This chorus of questions evokes a vision of the entire incoming class frantically dashing from store to store stocking up on enough supplies to provision an expedition through the Sahara, except I don't know how you'd carry a flat-screen television on a camel. I understand that starting college is a big step involving occasional brushes with chaos and that shopping is one way to impose order and quell the rising panic, but these shopping lists have some serious gaps. Here are some things I hope every new student will pack for the expedition:
Laundry detergent and the ability to use it. Febreze may do the trick for a day or two, but eventually you'll have to actually wash some clothes or no one will want to sit next to you in the cafeteria. Any student who can't sort clothes into hot, warm, and cold needs a crash course before the semester starts.
Writing implements--and the willingness to use them. Some students think it's really cute to show up for a writing class without a pen or pencil every single day, but trust me: it's not cute. It's annoying and disruptive and it suggests that you suffer from a deep and abiding lack of comprehension of how college works.
An alarm clock obnoxious enough to get you out of bed. Mom doesn't make house calls to the dorm, so find another reliable method to get to class on time without dribbling Cheerios all along the way.

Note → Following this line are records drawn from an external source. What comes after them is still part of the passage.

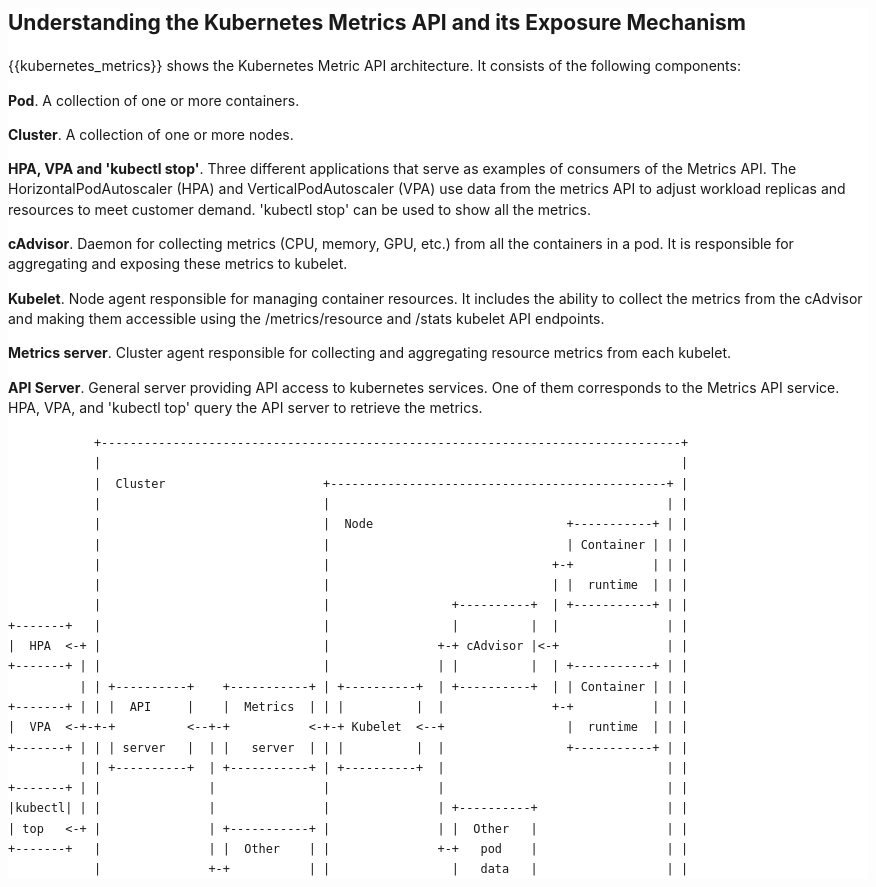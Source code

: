 ## Understanding the Kubernetes Metrics API and its Exposure Mechanism

{{kubernetes_metrics}} shows the Kubernetes Metric API architecture.
It consists of the following components:

**Pod**. A collection of one or more containers.

**Cluster**. A collection of one or more nodes.

**HPA, VPA and 'kubectl stop'**. Three different applications that
serve as examples of consumers of the Metrics API.
The HorizontalPodAutoscaler (HPA) and VerticalPodAutoscaler
(VPA) use data from the metrics
API to adjust workload replicas and resources to meet
customer demand. 'kubectl stop' can
be used to show all the metrics.

**cAdvisor**. Daemon for collecting metrics (CPU, memory, GPU, etc.) from all the containers
in a pod. It is responsible for aggregating and exposing these metrics to kubelet.

**Kubelet**. Node agent responsible for managing container resources. It includes the
ability to collect the metrics from the cAdvisor and making them accessible
using the /metrics/resource and /stats kubelet API endpoints.

**Metrics server**. Cluster agent responsible for collecting and aggregating resource metrics
from each kubelet.

**API Server**. General server providing API access to kubernetes services.
One of them corresponds to the Metrics API service. HPA, VPA, and
'kubectl top' query the API server to retrieve the metrics.




                +---------------------------------------------------------------------------------+
                |                                                                                 |
                |  Cluster                      +-----------------------------------------------+ |
                |                               |                                               | |
                |                               |  Node                           +-----------+ | |
                |                               |                                 | Container | | |
                |                               |                               +-+           | | |
                |                               |                               | |  runtime  | | |
                |                               |                 +----------+  | +-----------+ | |
    +-------+   |                               |                 |          |  |               | |
    |  HPA  <-+ |                               |               +-+ cAdvisor |<-+               | |
    +-------+ | |                               |               | |          |  | +-----------+ | |
              | | +----------+    +-----------+ | +----------+  | +----------+  | | Container | | |
    +-------+ | | |  API     |    |  Metrics  | | |          |  |               +-+           | | |
    |  VPA  <-+-+-+          <--+-+           <-+-+ Kubelet  <--+                 |  runtime  | | |
    +-------+ | | | server   |  | |   server  | | |          |  |                 +-----------+ | |
              | | +----------+  | +-----------+ | +----------+  |                               | |
    +-------+ | |               |               |               |                               | |
    |kubectl| | |               |               |               | +----------+                  | |
    | top   <-+ |               | +-----------+ |               | |  Other   |                  | |
    +-------+   |               | |  Other    | |               +-+   pod    |                  | |
                |               +-+           | |                 |   data   |                  | |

An off button--for everything. Turn off the noise, the phone, the Youtube videos, untether yourself from the earbuds and the chargers and electronic hand-holders, and walk away into the silence and solitude for a few minutes a day until you can work up to an hour. Learn to possess your soul with patience (assuming that you have a soul, and if you've already sold your soul for a mess of pottage, now would be a good time to get it back).

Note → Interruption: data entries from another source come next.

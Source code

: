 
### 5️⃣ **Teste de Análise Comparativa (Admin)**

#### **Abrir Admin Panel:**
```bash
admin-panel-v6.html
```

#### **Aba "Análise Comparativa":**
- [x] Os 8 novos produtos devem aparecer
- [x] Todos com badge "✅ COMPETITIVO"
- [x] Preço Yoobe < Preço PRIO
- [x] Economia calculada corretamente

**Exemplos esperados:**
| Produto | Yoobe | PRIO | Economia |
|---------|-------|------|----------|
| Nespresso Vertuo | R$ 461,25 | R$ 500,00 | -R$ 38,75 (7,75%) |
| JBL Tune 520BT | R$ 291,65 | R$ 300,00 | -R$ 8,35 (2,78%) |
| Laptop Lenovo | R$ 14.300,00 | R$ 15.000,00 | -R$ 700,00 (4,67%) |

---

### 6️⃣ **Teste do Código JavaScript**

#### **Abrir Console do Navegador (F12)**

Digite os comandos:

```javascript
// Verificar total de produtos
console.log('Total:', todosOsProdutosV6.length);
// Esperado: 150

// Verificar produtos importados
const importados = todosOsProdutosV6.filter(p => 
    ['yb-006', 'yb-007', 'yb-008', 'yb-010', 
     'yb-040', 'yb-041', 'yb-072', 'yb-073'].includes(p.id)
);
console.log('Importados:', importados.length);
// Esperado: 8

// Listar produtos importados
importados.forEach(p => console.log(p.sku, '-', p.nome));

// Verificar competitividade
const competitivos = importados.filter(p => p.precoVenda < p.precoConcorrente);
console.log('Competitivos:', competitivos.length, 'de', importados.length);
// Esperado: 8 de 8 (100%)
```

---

An open mind. If you already know everything about everything, go out and apply your knowledge in the so-called Real World and see how that works. Students who know they don't know it all and who are eager to encounter new ideas are welcome in my classroom.
Perseverance. Finding the right size Ethernet cord is easy and mistakes are readily remedied, but finding reliable information and an effective way to express it can be difficult--so difficult that some students take the lazy way out and let others do their thinking for them, or they give up at the first bump in the road. A student who knows how to keep working through the obstacles will get an education, which is way more important than the right size Ethernet cord.
A smile. Seriously: we've all seen enough of that cynical, world-weary scowl, and we're tired of it. Give those facial muscles a workout and watch how smiles light up the world.
And after all that, go ahead and worry about bed risers and televisions--and textbooks. This expedition runs on textbooks, so stock up and stop complaining. If the camel balks at the weight, you can always jettison the television.